EHJ notes that Śukra and Bṛhaspati are regularly coupled together as the authors of the first treatises on political science.
The first point to emphasize, again, is that this bunch of Brahmans was concerned in the first instance with religious concerns – the division into secular vs sacred, and a subjective view of the universe in which the moon is naturally the best of planets. But now the bunch of Brahmans is concerning itself with causality and in this verse with political science. Later we will encounter an individual Brahman who is not one of the bunch, Asita by name.
Coming back to today's verse, I think Aśvaghoṣa's intention is that each reader should find for himself or herself the faults in the Brahmans' argument, which can be challenged on many levels.
For a start, in their attempts to find justification in precedents in ancient Indian legends, the Brahmans are saying something here that is reminiscent of what Nanda says to himself in Saundarananda Canto 7, the gist of which is “My attempt to live the celibate life of one who has gone forth is doomed to failure. The thought that I could ever do it was sheer optimism. Just look at the objective facts of history -- Overcome by desire, the fire god 'Golden Sperm,' succumbed to sex with his wife Svāhā, as did Indra with nymph Ahalyā....” and so on, and so on.
One definition of the FM Alexander Technique that my Alexander head of training Ray Evans used to like was “Observing what is, and allowing what can be.”
Aśvaghoṣa's implied criticism of the Brahmans in the series of verses which is now beginning, as also his implied criticism of Nanda in SN Canto 7, might be that efforts to observe what is, on their own, are as dry as dust. All the drier are efforts to observe what has (allegedly) been – unless those efforts are ultimately directed at allowing what can be.
In the end, all the pessimistic thoughts which Nanda expressed in Canto 7, backed up as they were like a good Ph.
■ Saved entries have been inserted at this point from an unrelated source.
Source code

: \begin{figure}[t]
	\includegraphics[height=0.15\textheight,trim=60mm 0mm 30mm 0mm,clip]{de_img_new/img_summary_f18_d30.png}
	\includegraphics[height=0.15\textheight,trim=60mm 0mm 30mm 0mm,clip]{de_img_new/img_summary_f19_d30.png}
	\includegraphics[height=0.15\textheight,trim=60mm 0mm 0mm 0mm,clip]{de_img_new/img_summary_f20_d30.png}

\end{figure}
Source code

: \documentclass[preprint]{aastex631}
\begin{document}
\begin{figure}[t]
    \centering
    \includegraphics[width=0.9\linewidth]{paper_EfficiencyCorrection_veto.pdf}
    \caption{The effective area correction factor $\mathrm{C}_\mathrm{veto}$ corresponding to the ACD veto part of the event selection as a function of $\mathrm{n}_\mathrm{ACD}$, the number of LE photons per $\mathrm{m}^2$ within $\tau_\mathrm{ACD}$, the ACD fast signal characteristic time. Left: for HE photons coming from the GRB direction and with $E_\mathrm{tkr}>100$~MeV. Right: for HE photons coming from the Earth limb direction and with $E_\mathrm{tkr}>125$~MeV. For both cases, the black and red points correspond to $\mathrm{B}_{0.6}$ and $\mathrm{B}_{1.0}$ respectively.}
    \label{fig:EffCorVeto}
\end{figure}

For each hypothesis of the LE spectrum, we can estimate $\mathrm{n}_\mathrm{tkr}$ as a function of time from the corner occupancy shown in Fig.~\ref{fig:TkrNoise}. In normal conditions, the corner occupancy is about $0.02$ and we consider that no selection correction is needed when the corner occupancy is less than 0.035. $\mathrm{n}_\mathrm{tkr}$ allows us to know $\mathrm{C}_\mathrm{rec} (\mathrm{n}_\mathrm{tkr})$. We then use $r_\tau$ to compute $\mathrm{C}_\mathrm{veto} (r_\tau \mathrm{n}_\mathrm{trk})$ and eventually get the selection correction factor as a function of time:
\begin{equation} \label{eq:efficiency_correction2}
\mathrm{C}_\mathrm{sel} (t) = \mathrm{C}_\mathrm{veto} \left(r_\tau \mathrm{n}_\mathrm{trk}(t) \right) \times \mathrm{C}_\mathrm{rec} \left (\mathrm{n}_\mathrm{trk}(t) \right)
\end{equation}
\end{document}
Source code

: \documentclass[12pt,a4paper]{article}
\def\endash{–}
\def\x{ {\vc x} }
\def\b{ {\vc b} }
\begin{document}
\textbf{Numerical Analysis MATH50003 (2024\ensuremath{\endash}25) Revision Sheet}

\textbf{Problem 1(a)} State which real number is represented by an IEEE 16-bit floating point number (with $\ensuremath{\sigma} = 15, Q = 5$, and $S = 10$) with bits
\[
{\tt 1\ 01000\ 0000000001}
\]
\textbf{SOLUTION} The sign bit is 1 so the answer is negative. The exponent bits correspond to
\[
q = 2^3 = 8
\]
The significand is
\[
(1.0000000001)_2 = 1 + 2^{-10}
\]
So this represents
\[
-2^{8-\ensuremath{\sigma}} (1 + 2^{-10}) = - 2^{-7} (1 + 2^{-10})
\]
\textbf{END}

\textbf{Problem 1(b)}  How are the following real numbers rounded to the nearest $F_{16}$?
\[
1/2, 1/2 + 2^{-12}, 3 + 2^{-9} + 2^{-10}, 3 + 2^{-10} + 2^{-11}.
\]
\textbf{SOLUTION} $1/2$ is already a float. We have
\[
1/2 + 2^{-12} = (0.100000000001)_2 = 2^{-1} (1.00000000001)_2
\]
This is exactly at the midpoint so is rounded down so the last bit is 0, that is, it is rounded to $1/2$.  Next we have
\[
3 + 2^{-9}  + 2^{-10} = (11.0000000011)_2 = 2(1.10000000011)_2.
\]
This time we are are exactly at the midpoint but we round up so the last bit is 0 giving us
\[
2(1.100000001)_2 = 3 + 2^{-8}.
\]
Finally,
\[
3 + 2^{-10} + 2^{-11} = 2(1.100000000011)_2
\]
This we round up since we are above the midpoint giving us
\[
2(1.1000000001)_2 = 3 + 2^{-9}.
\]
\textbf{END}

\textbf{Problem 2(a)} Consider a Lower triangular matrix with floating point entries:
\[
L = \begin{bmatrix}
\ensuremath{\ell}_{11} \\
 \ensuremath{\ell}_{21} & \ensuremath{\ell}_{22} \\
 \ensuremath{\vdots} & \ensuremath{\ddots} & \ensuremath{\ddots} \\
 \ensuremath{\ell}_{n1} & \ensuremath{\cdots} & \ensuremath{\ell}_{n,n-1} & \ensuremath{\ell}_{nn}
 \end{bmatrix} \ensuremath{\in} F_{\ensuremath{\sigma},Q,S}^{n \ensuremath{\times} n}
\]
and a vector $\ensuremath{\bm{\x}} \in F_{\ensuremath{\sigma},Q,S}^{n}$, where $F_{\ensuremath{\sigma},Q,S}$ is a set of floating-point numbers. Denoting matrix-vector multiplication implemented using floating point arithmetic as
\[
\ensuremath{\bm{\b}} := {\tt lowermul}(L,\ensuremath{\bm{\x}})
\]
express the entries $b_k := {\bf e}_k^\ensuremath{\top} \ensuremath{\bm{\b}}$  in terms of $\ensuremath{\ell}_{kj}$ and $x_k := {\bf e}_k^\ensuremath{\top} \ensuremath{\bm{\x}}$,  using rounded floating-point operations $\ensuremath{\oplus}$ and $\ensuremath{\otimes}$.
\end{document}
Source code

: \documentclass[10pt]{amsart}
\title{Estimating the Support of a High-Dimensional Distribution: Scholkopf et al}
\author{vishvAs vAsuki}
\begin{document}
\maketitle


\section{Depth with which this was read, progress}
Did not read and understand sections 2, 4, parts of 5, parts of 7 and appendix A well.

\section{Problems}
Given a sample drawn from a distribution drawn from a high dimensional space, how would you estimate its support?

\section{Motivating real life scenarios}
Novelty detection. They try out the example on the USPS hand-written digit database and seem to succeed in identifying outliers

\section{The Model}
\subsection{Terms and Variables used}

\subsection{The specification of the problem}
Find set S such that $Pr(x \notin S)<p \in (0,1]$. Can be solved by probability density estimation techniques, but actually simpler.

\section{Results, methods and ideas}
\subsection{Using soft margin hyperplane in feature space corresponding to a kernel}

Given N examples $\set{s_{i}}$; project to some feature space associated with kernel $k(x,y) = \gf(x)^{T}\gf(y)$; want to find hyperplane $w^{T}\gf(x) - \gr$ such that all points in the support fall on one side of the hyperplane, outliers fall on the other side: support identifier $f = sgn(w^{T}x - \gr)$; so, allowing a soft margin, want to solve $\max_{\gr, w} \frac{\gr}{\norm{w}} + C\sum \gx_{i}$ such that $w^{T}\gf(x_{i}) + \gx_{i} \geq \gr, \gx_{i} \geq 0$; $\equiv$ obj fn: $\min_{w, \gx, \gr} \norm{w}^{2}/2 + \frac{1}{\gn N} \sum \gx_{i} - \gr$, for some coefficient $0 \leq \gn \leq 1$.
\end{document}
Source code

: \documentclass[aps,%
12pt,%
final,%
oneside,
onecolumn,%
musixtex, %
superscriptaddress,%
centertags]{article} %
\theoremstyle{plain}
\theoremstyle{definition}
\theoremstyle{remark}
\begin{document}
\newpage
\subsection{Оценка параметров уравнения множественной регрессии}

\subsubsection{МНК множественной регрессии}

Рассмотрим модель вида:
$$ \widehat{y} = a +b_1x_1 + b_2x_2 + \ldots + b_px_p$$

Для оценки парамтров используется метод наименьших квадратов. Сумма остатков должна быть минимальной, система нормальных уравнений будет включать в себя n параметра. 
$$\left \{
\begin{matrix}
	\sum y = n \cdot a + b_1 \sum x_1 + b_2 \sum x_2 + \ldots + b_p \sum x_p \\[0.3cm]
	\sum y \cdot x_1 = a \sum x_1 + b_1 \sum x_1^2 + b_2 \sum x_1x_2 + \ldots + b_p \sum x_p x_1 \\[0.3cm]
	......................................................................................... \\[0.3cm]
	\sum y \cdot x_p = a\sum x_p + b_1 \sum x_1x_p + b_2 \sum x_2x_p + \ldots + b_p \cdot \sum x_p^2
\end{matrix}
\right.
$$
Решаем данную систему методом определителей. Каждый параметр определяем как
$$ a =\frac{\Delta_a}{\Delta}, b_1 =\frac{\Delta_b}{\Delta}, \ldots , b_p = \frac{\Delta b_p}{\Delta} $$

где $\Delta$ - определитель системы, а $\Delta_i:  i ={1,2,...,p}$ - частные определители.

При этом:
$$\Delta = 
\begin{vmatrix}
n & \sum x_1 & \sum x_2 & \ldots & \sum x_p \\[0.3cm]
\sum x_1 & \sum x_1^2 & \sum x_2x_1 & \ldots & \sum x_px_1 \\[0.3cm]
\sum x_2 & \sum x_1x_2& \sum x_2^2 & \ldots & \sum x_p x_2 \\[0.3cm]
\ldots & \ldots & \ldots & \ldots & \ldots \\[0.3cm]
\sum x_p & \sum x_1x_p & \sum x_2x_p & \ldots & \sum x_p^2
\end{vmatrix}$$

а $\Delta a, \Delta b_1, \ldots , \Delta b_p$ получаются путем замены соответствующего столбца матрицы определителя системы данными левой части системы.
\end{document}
D. thesis with plentiful references to the literature, were totally unfounded. Nanda did not know what was possible, nor could he know, nor can any scientist ever know what might be possible. Probably not even the Buddha knew what might be possible for Nanda. (Hence: 'When shall I see Nanda settled, given over to the living of a forest beggar's life?', / So thinking, I had harboured from the start the desire to see you thus. What a wonderful sight you are for me to behold! // 18.33 // ) But both the Buddha and Ānanda knew what direction to point Nanda in, having gone that way themselves.
Just as Nanda's plentiful references to precedent were proved by subsequent developments to be meaningless, meaningless also will the argument be shown to be which the Brahmans are about to make, backed though it is by plentiful references to historical precedents in the Brahamanical literature.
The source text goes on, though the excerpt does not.